Unicode------->encode--------->utf-8

UTF-8------->decode--------->unicode

3.1 Analysis Process

Files from memory brush to hard disk operations for short files

Files read from hard disk to memory for short read files

Comments:

If you do not specify the header information #-*-coding:utf-8-*-in the Python file, use the default

Default usage in Python2 in Ascii,python3 utf-8

 

3.2 Two types of string in Python3 str and bytes

STR is Unicode

# coding:utf-8s=' forest '# When the program executes, you do not need to add u, ' Forest ' will also be in Unicode form to save the new memory space, # s can be directly encode into any encoding format s.encode('utf-8') s.encode (' GBK ' )print#<class ' str ' >

This section summarizes

One

1. What code to save and what encoding to take out

PS: Memory fixed using Unicode encoding

We can control the encoding is to the hard disk storage or based on the network transmission selection code

2. Data is first generated in memory, is Unicode format, to be transferred to bytes format

#Unicode---------->encode (utf-8)---------->bytes

Get bytes--------->decode (GBK)---------->unicode

String in 3.python3 is recognized as Unicode

The string encode in Python gets bytes

Two.

Open

1. A system call is initiated to the operating system, and the operation opens a file

2. In a Python program A value is generated that points to the operating system to open that file, and we can assign that value to an X.

Recycling Resources

1.f.close (): shut down the operating system open file, that is, recycle the operating system resources

2.del f: no need to do this because after the Python program has finished running, all the memory consumption associated with the program is automatically cleaned up

f = open (R'aaaaa.py','r', encoding='utf-8 ' )#print (F.read ())#print (F.readline (), end= ")Print  (F.readlines ()) F.close ()

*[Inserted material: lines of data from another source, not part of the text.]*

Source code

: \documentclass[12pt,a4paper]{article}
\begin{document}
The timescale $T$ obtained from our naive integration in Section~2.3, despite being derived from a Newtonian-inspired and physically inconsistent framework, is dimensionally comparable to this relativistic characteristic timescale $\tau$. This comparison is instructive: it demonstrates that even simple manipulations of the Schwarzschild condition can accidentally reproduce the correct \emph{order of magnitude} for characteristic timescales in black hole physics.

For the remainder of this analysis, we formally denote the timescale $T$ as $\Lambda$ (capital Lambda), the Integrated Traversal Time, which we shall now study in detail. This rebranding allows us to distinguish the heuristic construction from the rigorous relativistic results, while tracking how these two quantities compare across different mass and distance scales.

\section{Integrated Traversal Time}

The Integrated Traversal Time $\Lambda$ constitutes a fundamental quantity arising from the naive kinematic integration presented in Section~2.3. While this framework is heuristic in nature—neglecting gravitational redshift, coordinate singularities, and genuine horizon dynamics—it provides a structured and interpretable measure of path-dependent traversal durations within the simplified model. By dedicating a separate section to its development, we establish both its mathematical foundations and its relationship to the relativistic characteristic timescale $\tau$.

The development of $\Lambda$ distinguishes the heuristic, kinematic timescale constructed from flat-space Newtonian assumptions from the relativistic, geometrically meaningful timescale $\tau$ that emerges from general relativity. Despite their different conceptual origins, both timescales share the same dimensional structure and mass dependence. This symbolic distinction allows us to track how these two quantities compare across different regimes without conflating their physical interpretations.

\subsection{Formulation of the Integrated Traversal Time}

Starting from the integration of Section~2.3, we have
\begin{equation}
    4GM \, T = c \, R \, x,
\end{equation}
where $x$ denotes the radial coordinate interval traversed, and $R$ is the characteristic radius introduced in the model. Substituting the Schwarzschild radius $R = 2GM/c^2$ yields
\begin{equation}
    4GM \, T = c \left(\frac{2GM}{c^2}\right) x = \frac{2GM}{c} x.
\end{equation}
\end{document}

Python character encoding (DAY10)

Contact Us

The content source of this page is from Internet, which doesn't represent Alibaba Cloud's opinion; products and services mentioned on that page don't have any relationship with Alibaba Cloud. If the content of the page makes you feel confusing, please write us an email, we will handle the problem within 5 days after receiving your email.

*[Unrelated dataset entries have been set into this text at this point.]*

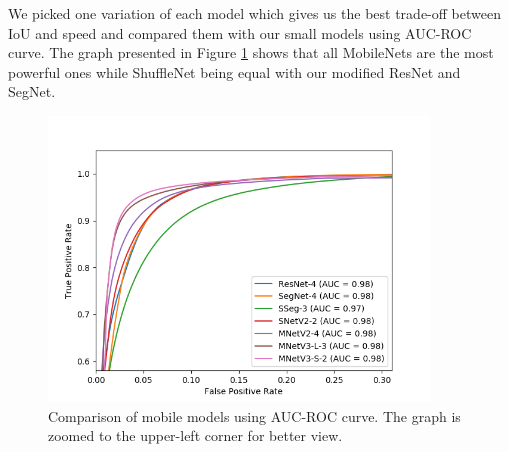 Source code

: We picked one variation of each model which gives us the best trade-off between IoU and speed
and compared them with our small models using AUC-ROC curve. The graph presented in Figure
\ref{img:mobilemodels_roc} shows that all MobileNets are the most powerful ones while
ShuffleNet being equal with our modified ResNet and SegNet. 

\begin{figure}[!h]
	\centerline{\includegraphics[width=0.9\textwidth]{images/mobilemodels_roc.png}}
	\caption[Comparison of mobile models using AUC-ROC curve]{Comparison of mobile models using AUC-ROC curve. The graph is zoomed to the upper-left corner for better view.}
	\label{img:mobilemodels_roc}
\end{figure}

If you find any instances of plagiarism from the community, please send an email to: info-contact@alibabacloud.com and provide relevant evidence. A staff member will contact you within 5 working days.

A Free Trial That Lets You Build Big!

Start building with 50+ products and up to 12 months usage for Elastic Compute Service

  • Sales Support

    1 on 1 presale consultation

  • After-Sales Support

    24/7 Technical Support 6 Free Tickets per Quarter Faster Response

  • Alibaba Cloud offers highly flexible support services tailored to meet your exact needs.